Document images with source code:
:::

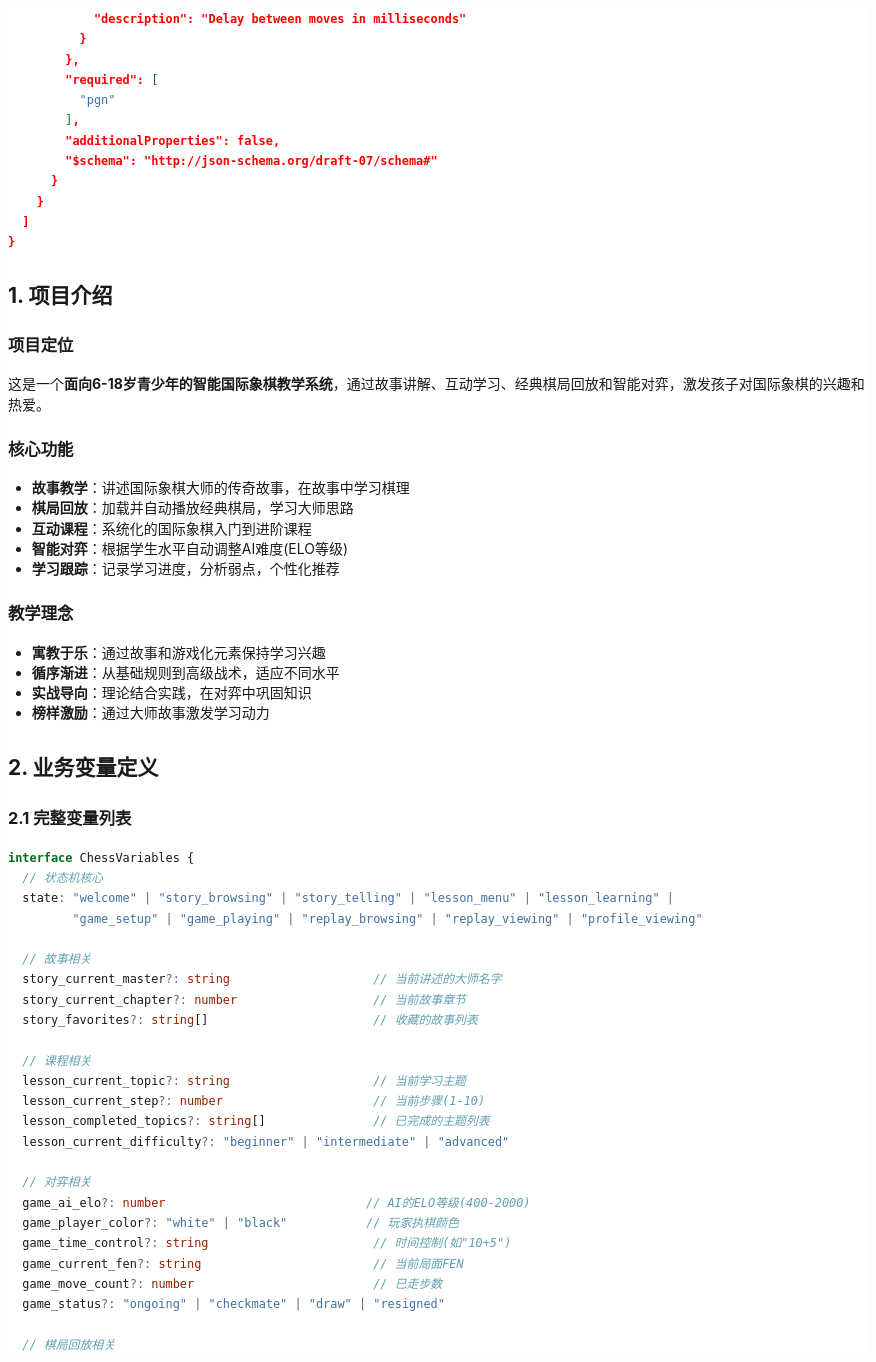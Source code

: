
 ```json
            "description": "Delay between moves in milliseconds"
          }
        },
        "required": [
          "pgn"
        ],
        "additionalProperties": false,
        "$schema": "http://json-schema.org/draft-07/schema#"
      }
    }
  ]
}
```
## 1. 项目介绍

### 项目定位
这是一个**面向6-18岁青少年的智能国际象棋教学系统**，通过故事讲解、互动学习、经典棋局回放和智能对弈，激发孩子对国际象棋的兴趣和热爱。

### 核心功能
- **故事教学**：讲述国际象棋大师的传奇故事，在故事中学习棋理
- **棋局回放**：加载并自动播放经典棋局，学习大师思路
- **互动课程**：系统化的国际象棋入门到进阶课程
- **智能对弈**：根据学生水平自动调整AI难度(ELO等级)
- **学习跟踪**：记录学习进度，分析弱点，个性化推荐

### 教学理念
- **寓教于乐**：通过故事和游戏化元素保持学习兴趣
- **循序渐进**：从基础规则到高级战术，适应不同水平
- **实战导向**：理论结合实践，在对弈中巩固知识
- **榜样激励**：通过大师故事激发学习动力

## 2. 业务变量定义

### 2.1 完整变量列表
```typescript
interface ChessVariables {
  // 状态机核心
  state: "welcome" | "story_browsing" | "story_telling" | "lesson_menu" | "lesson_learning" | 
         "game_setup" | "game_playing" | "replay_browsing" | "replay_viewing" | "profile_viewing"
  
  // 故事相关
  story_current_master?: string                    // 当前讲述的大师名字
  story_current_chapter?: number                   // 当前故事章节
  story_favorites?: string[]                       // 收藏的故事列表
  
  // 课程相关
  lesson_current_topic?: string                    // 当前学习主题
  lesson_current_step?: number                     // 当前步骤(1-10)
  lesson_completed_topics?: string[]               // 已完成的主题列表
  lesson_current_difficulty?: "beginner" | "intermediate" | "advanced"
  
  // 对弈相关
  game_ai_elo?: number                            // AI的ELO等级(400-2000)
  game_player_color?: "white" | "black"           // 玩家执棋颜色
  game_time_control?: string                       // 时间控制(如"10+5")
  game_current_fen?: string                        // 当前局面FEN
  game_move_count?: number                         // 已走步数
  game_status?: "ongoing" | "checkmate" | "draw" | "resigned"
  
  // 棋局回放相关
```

:::

Work item -
Output all the data above verbatim, leaving out images.

Reply -
Source code

:
 ```json
            "description": "Delay between moves in milliseconds"
          }
        },
        "required": [
          "pgn"
        ],
        "additionalProperties": false,
        "$schema": "http://json-schema.org/draft-07/schema#"
      }
    }
  ]
}
```
## 1. 项目介绍

### 项目定位
这是一个**面向6-18岁青少年的智能国际象棋教学系统**，通过故事讲解、互动学习、经典棋局回放和智能对弈，激发孩子对国际象棋的兴趣和热爱。

### 核心功能
- **故事教学**：讲述国际象棋大师的传奇故事，在故事中学习棋理
- **棋局回放**：加载并自动播放经典棋局，学习大师思路
- **互动课程**：系统化的国际象棋入门到进阶课程
- **智能对弈**：根据学生水平自动调整AI难度(ELO等级)
- **学习跟踪**：记录学习进度，分析弱点，个性化推荐

### 教学理念
- **寓教于乐**：通过故事和游戏化元素保持学习兴趣
- **循序渐进**：从基础规则到高级战术，适应不同水平
- **实战导向**：理论结合实践，在对弈中巩固知识
- **榜样激励**：通过大师故事激发学习动力

## 2. 业务变量定义

### 2.1 完整变量列表
```typescript
interface ChessVariables {
  // 状态机核心
  state: "welcome" | "story_browsing" | "story_telling" | "lesson_menu" | "lesson_learning" | 
         "game_setup" | "game_playing" | "replay_browsing" | "replay_viewing" | "profile_viewing"
  
  // 故事相关
  story_current_master?: string                    // 当前讲述的大师名字
  story_current_chapter?: number                   // 当前故事章节
  story_favorites?: string[]                       // 收藏的故事列表
  
  // 课程相关
  lesson_current_topic?: string                    // 当前学习主题
  lesson_current_step?: number                     // 当前步骤(1-10)
  lesson_completed_topics?: string[]               // 已完成的主题列表
  lesson_current_difficulty?: "beginner" | "intermediate" | "advanced"
  
  // 对弈相关
  game_ai_elo?: number                            // AI的ELO等级(400-2000)
  game_player_color?: "white" | "black"           // 玩家执棋颜色
  game_time_control?: string                       // 时间控制(如"10+5")
  game_current_fen?: string                        // 当前局面FEN
  game_move_count?: number                         // 已走步数
  game_status?: "ongoing" | "checkmate" | "draw" | "resigned"
  
  // 棋局回放相关
```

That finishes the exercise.